____ RECORDED INFORMATION

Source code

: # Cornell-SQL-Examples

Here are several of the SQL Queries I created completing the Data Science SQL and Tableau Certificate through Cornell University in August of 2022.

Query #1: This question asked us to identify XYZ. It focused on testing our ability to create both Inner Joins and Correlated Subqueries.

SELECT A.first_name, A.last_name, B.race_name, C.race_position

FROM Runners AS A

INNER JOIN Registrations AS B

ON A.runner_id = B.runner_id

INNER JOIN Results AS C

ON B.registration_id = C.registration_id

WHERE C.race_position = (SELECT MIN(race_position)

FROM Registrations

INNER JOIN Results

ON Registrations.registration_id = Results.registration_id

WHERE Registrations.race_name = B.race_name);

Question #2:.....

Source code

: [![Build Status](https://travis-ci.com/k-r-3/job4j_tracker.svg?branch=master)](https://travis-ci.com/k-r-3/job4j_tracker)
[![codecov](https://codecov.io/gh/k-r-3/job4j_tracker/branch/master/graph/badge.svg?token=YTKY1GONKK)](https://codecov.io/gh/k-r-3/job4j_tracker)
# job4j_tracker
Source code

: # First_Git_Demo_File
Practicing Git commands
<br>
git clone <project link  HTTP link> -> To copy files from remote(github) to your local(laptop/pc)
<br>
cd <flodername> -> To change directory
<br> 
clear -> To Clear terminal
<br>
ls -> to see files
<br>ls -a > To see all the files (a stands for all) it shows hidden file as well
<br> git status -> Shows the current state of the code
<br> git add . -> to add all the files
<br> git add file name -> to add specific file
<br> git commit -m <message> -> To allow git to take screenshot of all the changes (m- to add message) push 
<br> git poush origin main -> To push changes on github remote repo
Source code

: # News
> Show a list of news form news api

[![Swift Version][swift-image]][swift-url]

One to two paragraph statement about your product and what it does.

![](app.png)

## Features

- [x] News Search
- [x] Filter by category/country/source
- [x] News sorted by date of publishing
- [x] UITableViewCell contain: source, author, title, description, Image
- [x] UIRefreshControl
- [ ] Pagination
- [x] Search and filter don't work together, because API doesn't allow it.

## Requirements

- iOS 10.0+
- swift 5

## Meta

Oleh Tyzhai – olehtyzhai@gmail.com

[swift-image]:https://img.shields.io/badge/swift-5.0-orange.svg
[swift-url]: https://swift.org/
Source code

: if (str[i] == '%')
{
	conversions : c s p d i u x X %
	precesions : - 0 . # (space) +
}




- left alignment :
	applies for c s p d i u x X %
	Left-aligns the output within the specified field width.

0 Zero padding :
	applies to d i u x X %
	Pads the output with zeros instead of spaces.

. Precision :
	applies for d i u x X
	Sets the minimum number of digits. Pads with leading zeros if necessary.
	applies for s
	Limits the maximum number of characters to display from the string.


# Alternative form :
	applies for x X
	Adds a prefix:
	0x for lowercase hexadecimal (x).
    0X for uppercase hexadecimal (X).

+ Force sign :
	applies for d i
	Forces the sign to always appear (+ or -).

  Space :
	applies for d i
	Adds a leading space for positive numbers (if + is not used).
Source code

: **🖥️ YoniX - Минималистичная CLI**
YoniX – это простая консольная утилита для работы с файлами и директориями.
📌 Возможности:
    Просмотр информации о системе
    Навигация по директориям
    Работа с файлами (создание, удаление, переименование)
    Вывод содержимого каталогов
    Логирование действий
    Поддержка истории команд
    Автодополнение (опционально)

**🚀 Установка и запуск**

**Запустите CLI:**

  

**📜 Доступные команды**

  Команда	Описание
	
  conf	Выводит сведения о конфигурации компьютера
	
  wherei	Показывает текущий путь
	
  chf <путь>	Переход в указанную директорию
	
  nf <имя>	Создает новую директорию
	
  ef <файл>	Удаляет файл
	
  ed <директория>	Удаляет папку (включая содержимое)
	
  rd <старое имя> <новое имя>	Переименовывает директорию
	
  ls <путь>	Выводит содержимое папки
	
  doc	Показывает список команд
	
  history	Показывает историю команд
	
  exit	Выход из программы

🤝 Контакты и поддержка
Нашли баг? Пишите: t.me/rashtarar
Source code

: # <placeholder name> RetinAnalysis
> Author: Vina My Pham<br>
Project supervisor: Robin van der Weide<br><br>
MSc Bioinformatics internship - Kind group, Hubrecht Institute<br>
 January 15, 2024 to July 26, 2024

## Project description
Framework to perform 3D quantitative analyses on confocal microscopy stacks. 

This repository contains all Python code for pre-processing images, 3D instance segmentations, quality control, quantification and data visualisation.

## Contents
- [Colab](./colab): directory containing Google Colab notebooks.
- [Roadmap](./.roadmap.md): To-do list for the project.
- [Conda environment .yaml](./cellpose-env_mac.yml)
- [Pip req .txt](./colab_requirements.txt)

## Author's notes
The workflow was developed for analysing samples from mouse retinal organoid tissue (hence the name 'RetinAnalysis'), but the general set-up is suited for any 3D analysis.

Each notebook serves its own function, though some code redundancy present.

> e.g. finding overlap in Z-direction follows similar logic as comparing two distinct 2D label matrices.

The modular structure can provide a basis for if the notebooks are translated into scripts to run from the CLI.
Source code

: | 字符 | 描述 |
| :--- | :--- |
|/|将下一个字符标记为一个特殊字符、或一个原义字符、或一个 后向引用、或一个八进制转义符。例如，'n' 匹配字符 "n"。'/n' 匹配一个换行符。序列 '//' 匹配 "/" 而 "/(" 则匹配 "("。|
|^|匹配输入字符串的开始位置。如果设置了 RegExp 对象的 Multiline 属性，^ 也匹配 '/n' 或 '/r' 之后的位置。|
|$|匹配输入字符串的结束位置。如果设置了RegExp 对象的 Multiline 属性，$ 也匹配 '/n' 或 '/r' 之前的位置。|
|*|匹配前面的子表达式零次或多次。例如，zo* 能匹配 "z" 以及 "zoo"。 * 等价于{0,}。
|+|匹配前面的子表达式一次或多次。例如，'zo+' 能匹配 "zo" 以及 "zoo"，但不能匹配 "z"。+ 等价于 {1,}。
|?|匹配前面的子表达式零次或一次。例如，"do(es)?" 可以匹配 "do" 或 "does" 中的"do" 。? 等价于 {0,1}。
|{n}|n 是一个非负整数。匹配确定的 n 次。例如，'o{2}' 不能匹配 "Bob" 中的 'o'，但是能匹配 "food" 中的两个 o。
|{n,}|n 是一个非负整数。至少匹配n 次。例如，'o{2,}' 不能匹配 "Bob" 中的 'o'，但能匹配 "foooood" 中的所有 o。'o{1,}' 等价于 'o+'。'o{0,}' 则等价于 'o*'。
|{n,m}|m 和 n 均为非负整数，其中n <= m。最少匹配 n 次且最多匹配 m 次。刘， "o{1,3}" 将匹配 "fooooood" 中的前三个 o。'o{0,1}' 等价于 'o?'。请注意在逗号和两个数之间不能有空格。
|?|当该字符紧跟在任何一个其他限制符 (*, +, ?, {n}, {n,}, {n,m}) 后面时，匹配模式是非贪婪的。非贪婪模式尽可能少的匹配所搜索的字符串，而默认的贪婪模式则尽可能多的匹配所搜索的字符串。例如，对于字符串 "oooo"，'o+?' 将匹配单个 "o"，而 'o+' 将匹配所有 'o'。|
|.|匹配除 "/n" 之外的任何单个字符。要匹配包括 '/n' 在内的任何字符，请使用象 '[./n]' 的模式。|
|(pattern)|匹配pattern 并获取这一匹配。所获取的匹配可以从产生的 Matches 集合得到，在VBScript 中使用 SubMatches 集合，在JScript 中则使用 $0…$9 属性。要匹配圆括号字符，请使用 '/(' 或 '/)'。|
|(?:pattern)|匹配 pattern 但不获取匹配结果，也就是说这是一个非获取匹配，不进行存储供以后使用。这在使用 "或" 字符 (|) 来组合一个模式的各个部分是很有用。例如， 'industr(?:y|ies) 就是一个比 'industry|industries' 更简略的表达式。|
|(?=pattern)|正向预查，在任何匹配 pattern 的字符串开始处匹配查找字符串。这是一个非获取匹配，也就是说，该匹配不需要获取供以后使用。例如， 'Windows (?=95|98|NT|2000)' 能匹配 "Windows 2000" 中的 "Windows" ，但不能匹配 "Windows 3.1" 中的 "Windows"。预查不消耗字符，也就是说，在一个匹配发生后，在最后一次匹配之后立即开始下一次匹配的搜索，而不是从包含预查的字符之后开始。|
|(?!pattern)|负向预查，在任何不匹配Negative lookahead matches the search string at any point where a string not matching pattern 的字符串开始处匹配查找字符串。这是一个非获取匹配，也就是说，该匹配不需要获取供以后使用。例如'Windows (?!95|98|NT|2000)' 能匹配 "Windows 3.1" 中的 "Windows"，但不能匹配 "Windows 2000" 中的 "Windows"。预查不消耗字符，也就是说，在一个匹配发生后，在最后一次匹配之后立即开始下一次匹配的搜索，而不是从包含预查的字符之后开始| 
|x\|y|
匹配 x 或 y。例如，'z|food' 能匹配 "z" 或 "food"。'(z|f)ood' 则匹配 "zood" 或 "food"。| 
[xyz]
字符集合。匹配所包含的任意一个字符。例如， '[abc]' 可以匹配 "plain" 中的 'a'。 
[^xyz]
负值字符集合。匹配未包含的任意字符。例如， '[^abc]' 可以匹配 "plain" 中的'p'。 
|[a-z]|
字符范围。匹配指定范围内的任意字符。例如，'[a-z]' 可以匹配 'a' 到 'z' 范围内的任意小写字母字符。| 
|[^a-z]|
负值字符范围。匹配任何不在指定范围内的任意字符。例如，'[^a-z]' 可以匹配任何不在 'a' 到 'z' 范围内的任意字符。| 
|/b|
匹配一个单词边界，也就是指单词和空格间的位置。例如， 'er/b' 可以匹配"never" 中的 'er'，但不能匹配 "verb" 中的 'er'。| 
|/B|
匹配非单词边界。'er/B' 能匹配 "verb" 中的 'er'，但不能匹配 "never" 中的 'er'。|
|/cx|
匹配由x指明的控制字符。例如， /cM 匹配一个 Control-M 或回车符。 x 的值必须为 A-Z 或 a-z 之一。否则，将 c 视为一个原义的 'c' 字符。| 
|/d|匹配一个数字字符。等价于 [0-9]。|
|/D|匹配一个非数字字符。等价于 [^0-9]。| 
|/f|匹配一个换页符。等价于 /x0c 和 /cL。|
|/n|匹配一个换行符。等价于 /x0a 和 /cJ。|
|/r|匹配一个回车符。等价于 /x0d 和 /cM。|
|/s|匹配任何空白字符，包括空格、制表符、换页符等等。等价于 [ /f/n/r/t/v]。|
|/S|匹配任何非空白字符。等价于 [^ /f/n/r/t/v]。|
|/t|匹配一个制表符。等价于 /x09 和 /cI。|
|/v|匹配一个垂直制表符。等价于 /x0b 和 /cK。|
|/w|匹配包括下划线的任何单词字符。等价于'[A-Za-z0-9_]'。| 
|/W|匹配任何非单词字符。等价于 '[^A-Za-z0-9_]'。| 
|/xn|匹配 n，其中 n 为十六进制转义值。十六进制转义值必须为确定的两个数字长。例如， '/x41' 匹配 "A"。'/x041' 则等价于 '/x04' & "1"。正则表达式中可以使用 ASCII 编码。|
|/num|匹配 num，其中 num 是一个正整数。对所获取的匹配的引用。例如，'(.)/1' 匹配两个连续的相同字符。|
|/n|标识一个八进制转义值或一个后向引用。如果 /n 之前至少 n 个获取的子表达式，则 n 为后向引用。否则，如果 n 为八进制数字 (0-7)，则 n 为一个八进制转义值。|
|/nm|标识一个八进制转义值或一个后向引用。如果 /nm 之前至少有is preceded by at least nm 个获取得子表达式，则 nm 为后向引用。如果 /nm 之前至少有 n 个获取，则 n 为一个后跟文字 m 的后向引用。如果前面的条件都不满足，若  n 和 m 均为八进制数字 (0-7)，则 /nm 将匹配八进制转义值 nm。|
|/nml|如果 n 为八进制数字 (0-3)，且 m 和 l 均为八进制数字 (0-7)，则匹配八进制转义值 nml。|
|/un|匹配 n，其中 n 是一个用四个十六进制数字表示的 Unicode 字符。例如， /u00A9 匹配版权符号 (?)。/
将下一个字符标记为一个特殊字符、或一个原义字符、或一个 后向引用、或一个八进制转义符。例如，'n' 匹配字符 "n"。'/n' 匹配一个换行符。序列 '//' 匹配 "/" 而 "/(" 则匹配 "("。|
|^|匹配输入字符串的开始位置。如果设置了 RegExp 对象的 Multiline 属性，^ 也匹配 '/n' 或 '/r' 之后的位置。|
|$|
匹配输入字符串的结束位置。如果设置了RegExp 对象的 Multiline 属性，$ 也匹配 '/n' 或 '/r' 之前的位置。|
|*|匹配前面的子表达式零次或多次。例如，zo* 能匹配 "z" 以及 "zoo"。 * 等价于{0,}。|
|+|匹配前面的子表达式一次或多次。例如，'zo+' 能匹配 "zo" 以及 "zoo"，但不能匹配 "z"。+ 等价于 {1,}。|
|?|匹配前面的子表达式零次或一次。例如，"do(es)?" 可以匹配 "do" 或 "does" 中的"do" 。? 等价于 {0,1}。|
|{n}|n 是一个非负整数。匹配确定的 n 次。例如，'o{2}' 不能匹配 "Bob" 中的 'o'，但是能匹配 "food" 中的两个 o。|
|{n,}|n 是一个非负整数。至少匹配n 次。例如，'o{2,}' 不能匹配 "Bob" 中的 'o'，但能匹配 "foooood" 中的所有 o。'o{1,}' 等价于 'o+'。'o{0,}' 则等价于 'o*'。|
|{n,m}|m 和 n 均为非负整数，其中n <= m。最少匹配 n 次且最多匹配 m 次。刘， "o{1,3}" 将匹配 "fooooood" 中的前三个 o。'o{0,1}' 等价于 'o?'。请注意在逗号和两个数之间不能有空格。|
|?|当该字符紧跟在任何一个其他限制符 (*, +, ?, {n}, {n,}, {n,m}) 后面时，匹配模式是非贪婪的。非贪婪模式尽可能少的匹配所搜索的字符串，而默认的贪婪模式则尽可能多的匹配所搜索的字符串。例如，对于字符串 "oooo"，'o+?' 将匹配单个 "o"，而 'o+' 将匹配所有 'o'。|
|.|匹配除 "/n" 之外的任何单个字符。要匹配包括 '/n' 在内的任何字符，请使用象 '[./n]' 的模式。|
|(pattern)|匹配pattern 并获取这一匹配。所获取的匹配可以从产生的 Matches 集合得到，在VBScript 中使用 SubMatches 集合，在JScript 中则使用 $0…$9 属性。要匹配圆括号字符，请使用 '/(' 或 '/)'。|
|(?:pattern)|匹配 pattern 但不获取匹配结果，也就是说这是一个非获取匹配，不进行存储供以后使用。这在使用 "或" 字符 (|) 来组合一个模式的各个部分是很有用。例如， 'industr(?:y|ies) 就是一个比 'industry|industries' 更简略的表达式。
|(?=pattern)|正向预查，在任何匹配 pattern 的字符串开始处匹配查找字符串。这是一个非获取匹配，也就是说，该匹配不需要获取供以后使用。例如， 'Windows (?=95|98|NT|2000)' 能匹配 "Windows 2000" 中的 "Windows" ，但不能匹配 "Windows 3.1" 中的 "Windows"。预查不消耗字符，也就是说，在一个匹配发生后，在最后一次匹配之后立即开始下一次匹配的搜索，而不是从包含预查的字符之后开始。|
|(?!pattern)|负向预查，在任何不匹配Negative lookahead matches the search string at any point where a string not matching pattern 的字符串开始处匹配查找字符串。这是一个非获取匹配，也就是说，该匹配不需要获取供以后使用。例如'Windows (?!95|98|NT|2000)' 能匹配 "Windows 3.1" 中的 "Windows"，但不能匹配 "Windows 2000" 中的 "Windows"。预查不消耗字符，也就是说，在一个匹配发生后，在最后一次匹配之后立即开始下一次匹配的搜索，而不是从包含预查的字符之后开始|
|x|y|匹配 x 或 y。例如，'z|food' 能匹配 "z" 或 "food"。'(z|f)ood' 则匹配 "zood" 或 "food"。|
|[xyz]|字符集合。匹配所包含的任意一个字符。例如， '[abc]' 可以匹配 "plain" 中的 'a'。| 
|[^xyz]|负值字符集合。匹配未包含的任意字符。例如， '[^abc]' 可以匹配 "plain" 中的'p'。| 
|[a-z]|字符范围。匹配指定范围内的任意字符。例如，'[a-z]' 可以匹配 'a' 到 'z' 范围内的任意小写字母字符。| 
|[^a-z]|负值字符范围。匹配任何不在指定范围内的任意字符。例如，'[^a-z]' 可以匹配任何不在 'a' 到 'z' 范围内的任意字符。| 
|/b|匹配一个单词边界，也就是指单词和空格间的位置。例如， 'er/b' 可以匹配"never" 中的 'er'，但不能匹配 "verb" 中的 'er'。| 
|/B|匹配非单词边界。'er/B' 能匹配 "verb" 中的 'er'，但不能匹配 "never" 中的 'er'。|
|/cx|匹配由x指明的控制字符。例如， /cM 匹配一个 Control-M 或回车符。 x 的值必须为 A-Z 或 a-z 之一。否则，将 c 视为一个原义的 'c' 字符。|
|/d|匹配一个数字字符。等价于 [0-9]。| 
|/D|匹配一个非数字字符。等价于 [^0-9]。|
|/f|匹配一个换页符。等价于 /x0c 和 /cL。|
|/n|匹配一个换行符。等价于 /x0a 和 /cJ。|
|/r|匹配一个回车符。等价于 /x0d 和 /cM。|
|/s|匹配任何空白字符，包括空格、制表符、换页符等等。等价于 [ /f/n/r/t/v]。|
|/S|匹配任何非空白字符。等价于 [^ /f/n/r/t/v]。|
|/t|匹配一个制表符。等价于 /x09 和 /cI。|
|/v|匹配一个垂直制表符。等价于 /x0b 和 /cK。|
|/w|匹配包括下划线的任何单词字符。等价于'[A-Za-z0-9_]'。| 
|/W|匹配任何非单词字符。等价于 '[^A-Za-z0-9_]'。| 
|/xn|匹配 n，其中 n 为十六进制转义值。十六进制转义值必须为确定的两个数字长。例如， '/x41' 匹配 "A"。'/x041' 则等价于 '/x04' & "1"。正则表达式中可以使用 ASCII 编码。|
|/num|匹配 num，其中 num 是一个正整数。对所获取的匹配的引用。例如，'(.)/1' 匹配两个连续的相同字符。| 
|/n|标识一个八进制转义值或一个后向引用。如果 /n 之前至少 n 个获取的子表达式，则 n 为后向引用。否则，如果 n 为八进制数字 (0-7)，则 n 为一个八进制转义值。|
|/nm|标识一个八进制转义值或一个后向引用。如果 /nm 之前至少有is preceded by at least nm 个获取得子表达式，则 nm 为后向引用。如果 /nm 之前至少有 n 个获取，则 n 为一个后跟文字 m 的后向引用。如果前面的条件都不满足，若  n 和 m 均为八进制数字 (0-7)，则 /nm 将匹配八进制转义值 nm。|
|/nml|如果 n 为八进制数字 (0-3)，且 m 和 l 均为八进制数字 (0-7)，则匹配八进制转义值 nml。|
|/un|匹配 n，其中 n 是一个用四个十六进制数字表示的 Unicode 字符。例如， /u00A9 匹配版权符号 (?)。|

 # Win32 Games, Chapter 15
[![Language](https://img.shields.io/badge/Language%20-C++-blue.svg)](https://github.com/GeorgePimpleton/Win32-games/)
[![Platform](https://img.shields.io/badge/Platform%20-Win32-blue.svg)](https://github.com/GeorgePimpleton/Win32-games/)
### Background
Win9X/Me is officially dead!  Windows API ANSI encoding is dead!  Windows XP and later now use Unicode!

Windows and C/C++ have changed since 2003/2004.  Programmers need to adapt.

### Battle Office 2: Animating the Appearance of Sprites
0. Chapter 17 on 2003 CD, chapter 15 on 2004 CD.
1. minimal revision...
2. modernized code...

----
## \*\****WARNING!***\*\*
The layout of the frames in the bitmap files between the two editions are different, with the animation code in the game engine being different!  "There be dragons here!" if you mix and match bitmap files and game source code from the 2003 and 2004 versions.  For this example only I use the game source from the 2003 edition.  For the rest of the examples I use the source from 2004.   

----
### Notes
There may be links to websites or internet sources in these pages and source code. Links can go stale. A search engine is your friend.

________

_TASK TO CARRY OUT_. Above are the records; please copy exactly their first line and each line after it through the line containing "Query #1: This", and no line after that.

_ANSWER TO THIS TASK_.
Source code

: # Cornell-SQL-Examples

Here are several of the SQL Queries I created completing the Data Science SQL and Tableau Certificate through Cornell University in August of 2022.

Query #1: This question asked us to identify XYZ. It focused on testing our ability to create both Inner Joins and Correlated Subqueries.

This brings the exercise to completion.